Is the fear of AI replacing humans in fraud detection a myth? What’s your perspective?

Sebastião: Part myth, part misunderstanding. Our State of AI report revealed that nearly half of fraud professionals worry about being replaced by AI. But here’s the reality: AI isn’t replacing fraud teams — it’s upgrading them.

AI takes the grunt work off their plates — reviewing transactions and triaging alerts — so analysts can focus on what humans do best: complex investigations, nuanced judgment, and strategic decision-making.

Financial institutions, especially, cannot afford to treat AI as a black box. Why is that so, and how is that impacting product design?

Sebastião: In finance, opacity is a liability. Every AI-driven decision, from declining a transaction to flagging a new customer, must be explainable. If a bank can’t justify why a system blocked someone’s account, they’re not just risking a bad customer experience , they’re courting regulatory trouble.

That’s why explainability is no longer a “nice to have”; it’s a design mandate.

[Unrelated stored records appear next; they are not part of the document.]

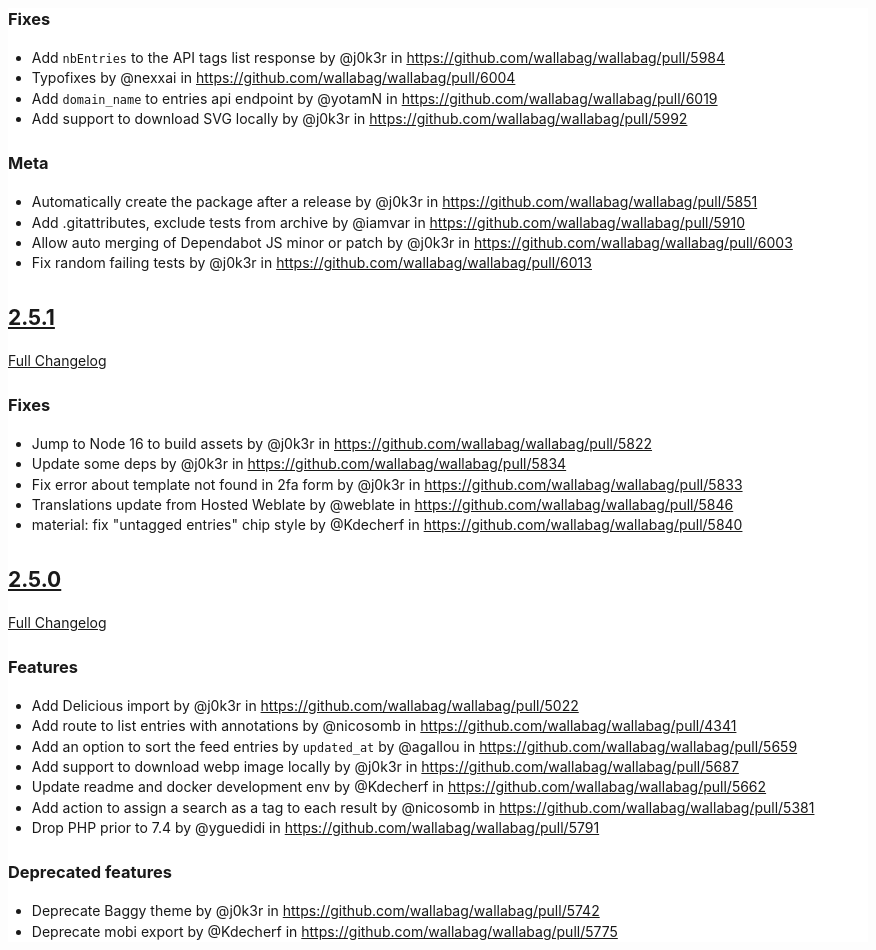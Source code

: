 ### Fixes
* Add `nbEntries` to the API tags list response by @j0k3r in https://github.com/wallabag/wallabag/pull/5984
* Typofixes by @nexxai in https://github.com/wallabag/wallabag/pull/6004
* Add `domain_name` to entries api endpoint by @yotamN in https://github.com/wallabag/wallabag/pull/6019
* Add support to download SVG locally by @j0k3r in https://github.com/wallabag/wallabag/pull/5992

### Meta
* Automatically create the package after a release by @j0k3r in https://github.com/wallabag/wallabag/pull/5851
* Add .gitattributes, exclude tests from archive by @iamvar in https://github.com/wallabag/wallabag/pull/5910
* Allow auto merging of Dependabot JS minor or patch by @j0k3r in https://github.com/wallabag/wallabag/pull/6003
* Fix random failing tests by @j0k3r in https://github.com/wallabag/wallabag/pull/6013

## [2.5.1](https://github.com/wallabag/wallabag/tree/2.5.1)
   [Full Changelog](https://github.com/wallabag/wallabag/compare/2.5.0...2.5.1)

### Fixes
- Jump to Node 16 to build assets by @j0k3r in https://github.com/wallabag/wallabag/pull/5822
- Update some deps by @j0k3r in https://github.com/wallabag/wallabag/pull/5834
- Fix error about template not found in 2fa form by @j0k3r in https://github.com/wallabag/wallabag/pull/5833
- Translations update from Hosted Weblate by @weblate in https://github.com/wallabag/wallabag/pull/5846
- material: fix "untagged entries" chip style by @Kdecherf in https://github.com/wallabag/wallabag/pull/5840

## [2.5.0](https://github.com/wallabag/wallabag/tree/2.5.0)
   [Full Changelog](https://github.com/wallabag/wallabag/compare/2.4.3...2.5.0)

### Features

- Add Delicious import by @j0k3r in https://github.com/wallabag/wallabag/pull/5022
- Add route to list entries with annotations by @nicosomb in https://github.com/wallabag/wallabag/pull/4341
- Add an option to sort the feed entries by `updated_at` by @agallou in https://github.com/wallabag/wallabag/pull/5659
- Add support to download webp image locally by @j0k3r in https://github.com/wallabag/wallabag/pull/5687
- Update readme and docker development env by @Kdecherf in https://github.com/wallabag/wallabag/pull/5662
- Add action to assign a search as a tag to each result by @nicosomb in https://github.com/wallabag/wallabag/pull/5381
- Drop PHP prior to 7.4 by @yguedidi in https://github.com/wallabag/wallabag/pull/5791

### Deprecated features
- Deprecate Baggy theme by @j0k3r in https://github.com/wallabag/wallabag/pull/5742
- Deprecate mobi export by @Kdecherf in https://github.com/wallabag/wallabag/pull/5775
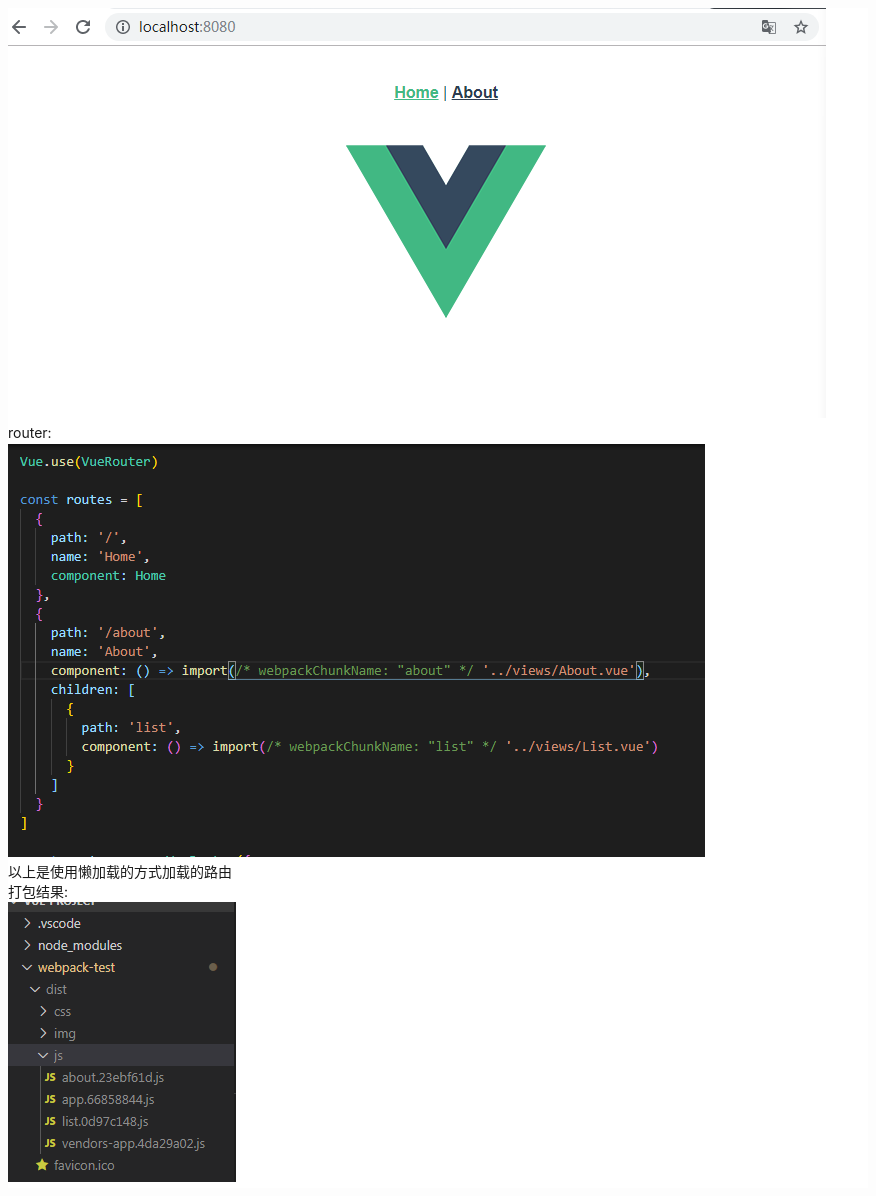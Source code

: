 ![home](./assets/home.png)  
router:  
![router](./assets/router.png)  
以上是使用懒加载的方式加载的路由  
打包结果:  
![build](./assets/build.png)  
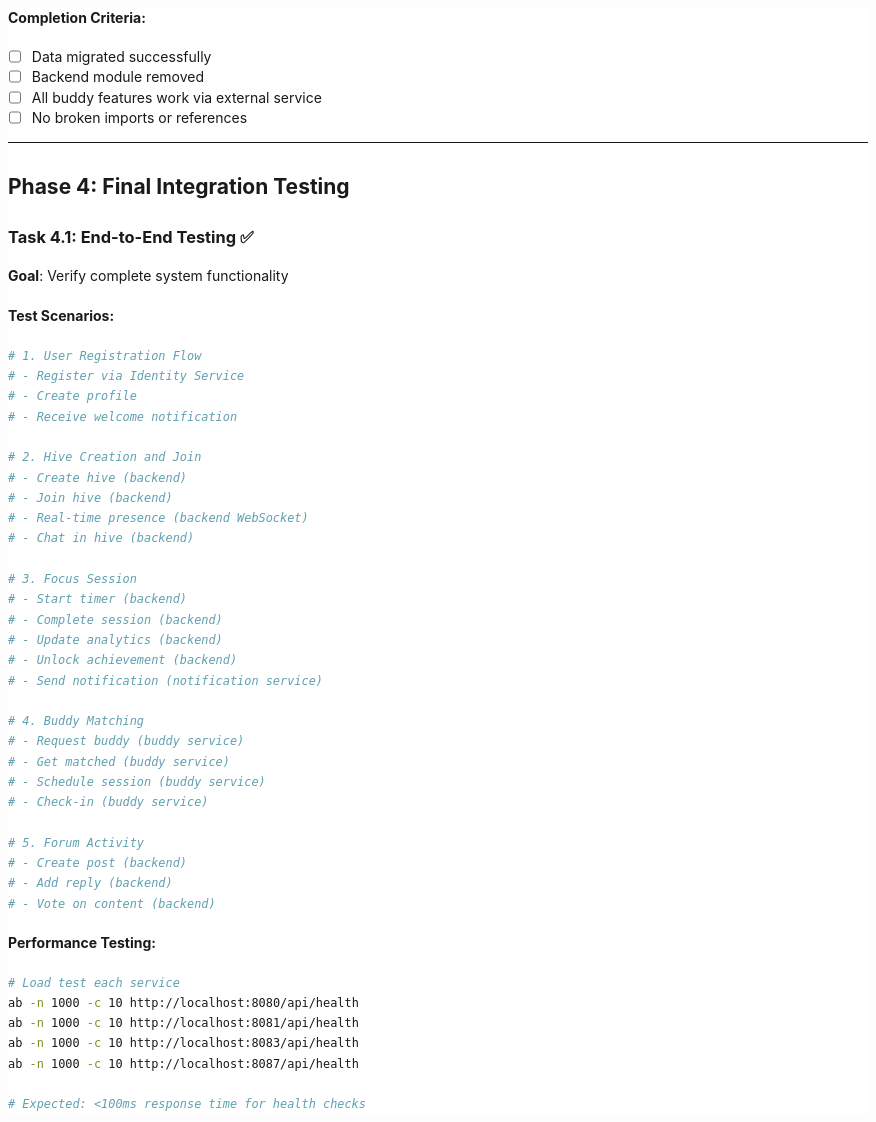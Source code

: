#### Completion Criteria:
- [ ] Data migrated successfully
- [ ] Backend module removed
- [ ] All buddy features work via external service
- [ ] No broken imports or references

---

## Phase 4: Final Integration Testing

### Task 4.1: End-to-End Testing ✅
**Goal**: Verify complete system functionality

#### Test Scenarios:
```bash
# 1. User Registration Flow
# - Register via Identity Service
# - Create profile
# - Receive welcome notification

# 2. Hive Creation and Join
# - Create hive (backend)
# - Join hive (backend)
# - Real-time presence (backend WebSocket)
# - Chat in hive (backend)

# 3. Focus Session
# - Start timer (backend)
# - Complete session (backend)
# - Update analytics (backend)
# - Unlock achievement (backend)
# - Send notification (notification service)

# 4. Buddy Matching
# - Request buddy (buddy service)
# - Get matched (buddy service)
# - Schedule session (buddy service)
# - Check-in (buddy service)

# 5. Forum Activity
# - Create post (backend)
# - Add reply (backend)
# - Vote on content (backend)
```

#### Performance Testing:
```bash
# Load test each service
ab -n 1000 -c 10 http://localhost:8080/api/health
ab -n 1000 -c 10 http://localhost:8081/api/health
ab -n 1000 -c 10 http://localhost:8083/api/health
ab -n 1000 -c 10 http://localhost:8087/api/health

# Expected: <100ms response time for health checks
```
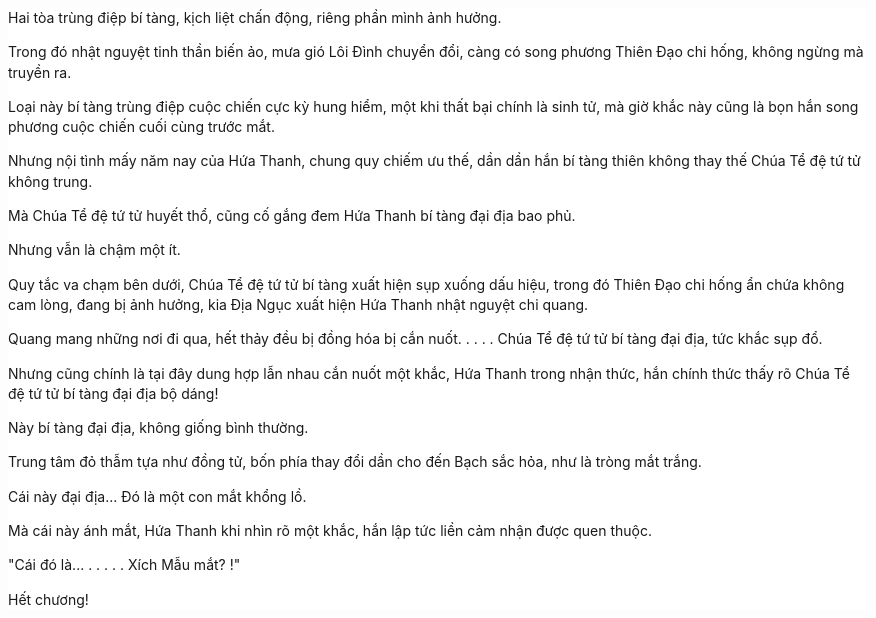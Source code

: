 Hai tòa trùng điệp bí tàng, kịch liệt chấn động, riêng phần mình ảnh hưởng.

Trong đó nhật nguyệt tinh thần biến ảo, mưa gió Lôi Đình chuyển đổi, càng có song phương Thiên Đạo chi hống, không ngừng mà truyền ra.

Loại này bí tàng trùng điệp cuộc chiến cực kỳ hung hiểm, một khi thất bại chính là sinh tử, mà giờ khắc này cũng là bọn hắn song phương cuộc chiến cuối cùng trước mắt.

Nhưng nội tình mấy năm nay của Hứa Thanh, chung quy chiếm ưu thế, dần dần hắn bí tàng thiên không thay thế Chúa Tể đệ tứ tử không trung.

Mà Chúa Tể đệ tứ tử huyết thổ, cũng cố gắng đem Hứa Thanh bí tàng đại địa bao phủ.

Nhưng vẫn là chậm một ít.

Quy tắc va chạm bên dưới, Chúa Tể đệ tứ tử bí tàng xuất hiện sụp xuống dấu hiệu, trong đó Thiên Đạo chi hống ẩn chứa không cam lòng, đang bị ảnh hưởng, kia Địa Ngục xuất hiện Hứa Thanh nhật nguyệt chi quang.

Quang mang những nơi đi qua, hết thảy đều bị đồng hóa bị cắn nuốt. . . . . Chúa Tể đệ tứ tử bí tàng đại địa, tức khắc sụp đổ.

Nhưng cũng chính là tại đây dung hợp lẫn nhau cắn nuốt một khắc, Hứa Thanh trong nhận thức, hắn chính thức thấy rõ Chúa Tể đệ tứ tử bí tàng đại địa bộ dáng!

Này bí tàng đại địa, không giống bình thường.

Trung tâm đỏ thẫm tựa như đồng tử, bốn phía thay đổi dần cho đến Bạch sắc hỏa, như là tròng mắt trắng.

Cái này đại địa... Đó là một con mắt khổng lồ.

Mà cái này ánh mắt, Hứa Thanh khi nhìn rõ một khắc, hắn lập tức liền cảm nhận được quen thuộc.

"Cái đó là... . . . . . Xích Mẫu mắt? !"

Hết chương!




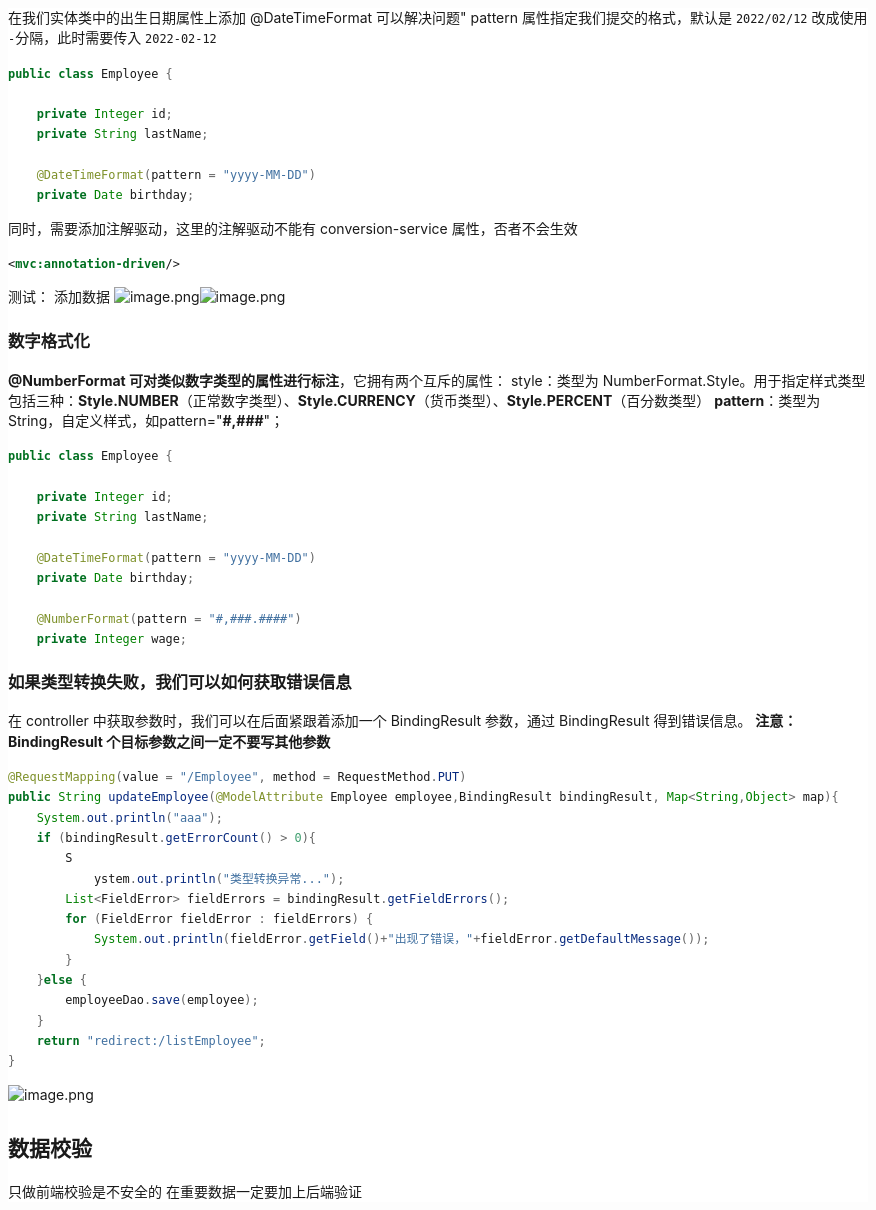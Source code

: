 在我们实体类中的出生日期属性上添加 @DateTimeFormat 可以解决问题"
pattern 属性指定我们提交的格式，默认是 `2022/02/12` 改成使用 `-`分隔，此时需要传入 `2022-02-12`
```java
public class Employee {

	private Integer id;
	private String lastName;

	@DateTimeFormat(pattern = "yyyy-MM-DD")
	private Date birthday;
```
同时，需要添加注解驱动，这里的注解驱动不能有 conversion-service 属性，否者不会生效
```xml
<mvc:annotation-driven/>
```
测试：
添加数据
![image.png](https://zym-notes.oss-cn-shenzhen.aliyuncs.com/img/1647592469052-70f16cd4-941e-470b-8128-9c39cc7a5ad1.png)![image.png](https://zym-notes.oss-cn-shenzhen.aliyuncs.com/img/1647592487362-a6041912-eaef-4bfe-a9de-5a192c7559c0.png)

### 数字格式化
**@NumberFormat 可对类似数字类型的属性进行标注**，它拥有两个互斥的属性：
style：类型为 NumberFormat.Style。用于指定样式类型
包括三种：**Style.NUMBER**（正常数字类型）、**Style.CURRENCY**（货币类型）、**Style.PERCENT**（百分数类型）
**pattern**：类型为 String，自定义样式，如pattern="**#,###**"；

```java
public class Employee {

	private Integer id;
	private String lastName;

	@DateTimeFormat(pattern = "yyyy-MM-DD")
	private Date birthday;
    
    @NumberFormat(pattern = "#,###.####")
	private Integer wage;
```
### 如果类型转换失败，我们可以如何获取错误信息
在 controller 中获取参数时，我们可以在后面紧跟着添加一个 BindingResult 参数，通过 BindingResult 得到错误信息。
**注意：BindingResult 个目标参数之间一定不要写其他参数**

```java
@RequestMapping(value = "/Employee", method = RequestMethod.PUT)
public String updateEmployee(@ModelAttribute Employee employee,BindingResult bindingResult, Map<String,Object> map){
    System.out.println("aaa");
    if (bindingResult.getErrorCount() > 0){
        S
            ystem.out.println("类型转换异常...");
        List<FieldError> fieldErrors = bindingResult.getFieldErrors();
        for (FieldError fieldError : fieldErrors) {
            System.out.println(fieldError.getField()+"出现了错误，"+fieldError.getDefaultMessage());
        }
    }else {
        employeeDao.save(employee);
    }
    return "redirect:/listEmployee";
}
```
![image.png](https://zym-notes.oss-cn-shenzhen.aliyuncs.com/img/1647595540212-99a01d63-4cd7-4b44-904f-22a29219891d.png)
## 数据校验
只做前端校验是不安全的
在重要数据一定要加上后端验证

The smartest AI platforms today don’t just detect risk, they show their work. Feedzai IQ, for example, gives real-time reasoning behind every decision, making it easy for teams to audit, adjust, and trust the system.

We’re also seeing a shift toward privacy-preserving tech like federated learning, which lets banks collaborate on AI training without exposing sensitive data.

The key takeaway is, powerful AI alone isn’t enough. In finance, AI must also be transparent, fair, and accountable — because trust is a product requirement, not a bonus.

Responsible and ethical use of AI is a top-of-mind concern for highly regulated industries and organizations handling sensitive data. What is a practical approach to building trustworthy AI from the ground up — ensuring systems enhance security, fairness, and performance as they become central to decision-making under increasing public and regulatory scrutiny?

Sebastião: Don’t build AI like it’s a shiny object. Build it like it’s going to be subpoenaed.

In highly regulated industries, trust isn’t a buzzword — it’s a survival strategy. You’re not just building models; you’re building systems that will be questioned by regulators, tested by bad actors, and scrutinized by customers who don’t care how smart your tech is if it locks them out of their own money.

So, where do you start? With architecture, not aspiration :

  1. Design for explainability from day one. If a system can’t explain why it made a decision, it’s not a system you should trust  or deploy.
  2. Make fairness and bias mitigation ongoing processes, not one-time audits. Bias creeps in silently. You need tools that detect it before regulators do.
  3. Build privacy into the DNA. Techniques like federated learning and differential privacy shouldn’t be “add-ons.” They’re the baseline in sectors handling sensitive data.
  4. Test for failure, not just success. How does your AI behave under stress, in edge cases, when the data gets weird? That’s where real trust is earned.

At Feedzai, we call this the TRUST framework — Transparent, Robust, Unbiased, Secure, and Tested. But the big idea is simpler: Trustworthy AI doesn’t happen by accident. It’s engineered. Because at the end of the day, your AI doesn’t just need to be powerful. It needs to be defensible.